The article, “Big Profits, Big Harm? Exploring the Link Between Firm Financial Performance and Human Rights Misbehavior,” published in a recent issue of Business & Society, for the first time asks whether developing country firms that financially outperform their global industry peers become more likely to abuse human rights as their performance relative to peers increases. It also investigates whether (and how much) this relationship is moderated by institutional (coercive and normative) pressures.
This research was motivated to investigate these questions empirically by the increasing number of instances of involvement of large successful firms in human rights abuses. This evidence is surprising since, apart from a few exceptions, most research on organizational misbehaviour predicts that firm abusive behaviours are motivated by financial distress and underperformance, not overperformance and resource abundance. So, why are so many successful firms misbehaving? This question was asked in the context of developing countries, for two reasons. First, despite being rather neglected by research, developing country firms are increasingly achieving the status of global economic and political powerhouses. Second, since many developing country standards – and especially those related to labour and other human rights – are considered to be less strict than internationally accepted standards, it is important and urgent to investigate their human rights behaviours and their sensitivity to institutional pressures.

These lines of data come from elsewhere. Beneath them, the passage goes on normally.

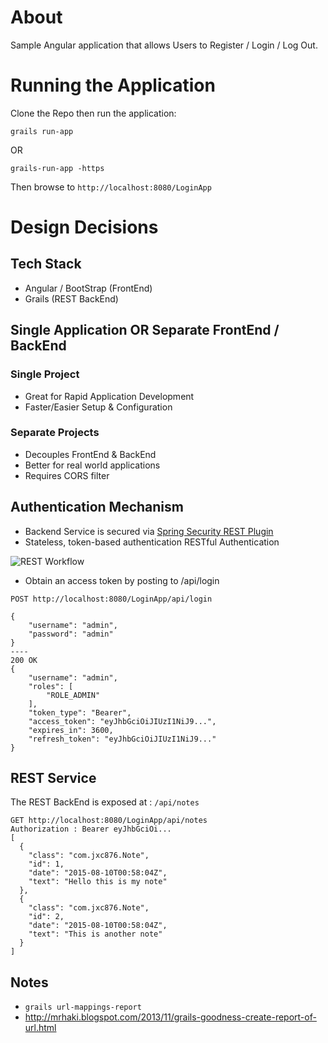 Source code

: # About

Sample Angular application that allows Users to Register / Login / Log Out. 

# Running the Application

Clone the Repo then run the application:

`grails run-app`

OR

`grails-run-app -https`

Then browse to `http://localhost:8080/LoginApp`


# Design Decisions

## Tech Stack

* Angular / BootStrap (FrontEnd)
* Grails (REST BackEnd)


## Single Application OR Separate FrontEnd / BackEnd

### Single Project

* Great for Rapid Application Development
* Faster/Easier Setup & Configuration

### Separate Projects

* Decouples FrontEnd & BackEnd
* Better for real world applications
* Requires CORS filter

## Authentication Mechanism 

* Backend Service is secured via [Spring Security REST Plugin](https://grails.org/plugin/spring-security-rest)
* Stateless, token-based authentication RESTful Authentication

![REST Workflow](http://alvarosanchez.github.io/grails-spring-security-rest/1.5.1/docs/img/rest.png)


* Obtain an access token by posting to /api/login

```
POST http://localhost:8080/LoginApp/api/login

{
    "username": "admin",
    "password": "admin"
}
----
200 OK
{
    "username": "admin",
    "roles": [
        "ROLE_ADMIN"
    ],
    "token_type": "Bearer",
    "access_token": "eyJhbGciOiJIUzI1NiJ9...",
    "expires_in": 3600,
    "refresh_token": "eyJhbGciOiJIUzI1NiJ9..."
}

```

## REST Service
 
The REST BackEnd is exposed at : `/api/notes`

```
GET http://localhost:8080/LoginApp/api/notes 
Authorization : Bearer eyJhbGciOi...
[
  {
    "class": "com.jxc876.Note",
    "id": 1,
    "date": "2015-08-10T00:58:04Z",
    "text": "Hello this is my note"
  },
  {
    "class": "com.jxc876.Note",
    "id": 2,
    "date": "2015-08-10T00:58:04Z",
    "text": "This is another note"
  }
]
```


## Notes

* `grails url-mappings-report`
* http://mrhaki.blogspot.com/2013/11/grails-goodness-create-report-of-url.html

By combining behavioural and neo-institutional theories, our study considers that the extent to which firms abuse human rights is dependent on the achievement of multiple goals, that is, the primary goal of top financial performance and the secondary goal of international legitimacy. This study exploited novel data on business and human rights – drawing on public information available at sources such as the Business and Human Rights Resource Centre – and estimated a set of tailored econometric models, finding that:
- Firms that outperform their global peers are more, not less likely to abuse human rights as their performance increases. The authors interpreted this as being the result of managers perceiving negative stereotyping due to their country of origin, renewing their efforts to become persistent top world performers, leading to risky human rights decisions to achieve their primary financial goal.
- However, this primary goal and managers’ aspirations must be aligned to the secondary goal of being seen in an international audience as socially legitimate actors. Therefore, this study finds that the positive link between financial performance and human rights misbehaviour was attenuated or even neutralized by the firm’s (a) greater exposure to contexts with more stringent rule of law and, especially, pressure from host countries, and (b) demonstration in their CSR reports, of a stronger alignment to international human rights meta-norms.
Punchline: financially overperforming companies can do tremendous harm, but institutions can work to contain their misconduct. Both soft and hard laws are key to regularizing bad business.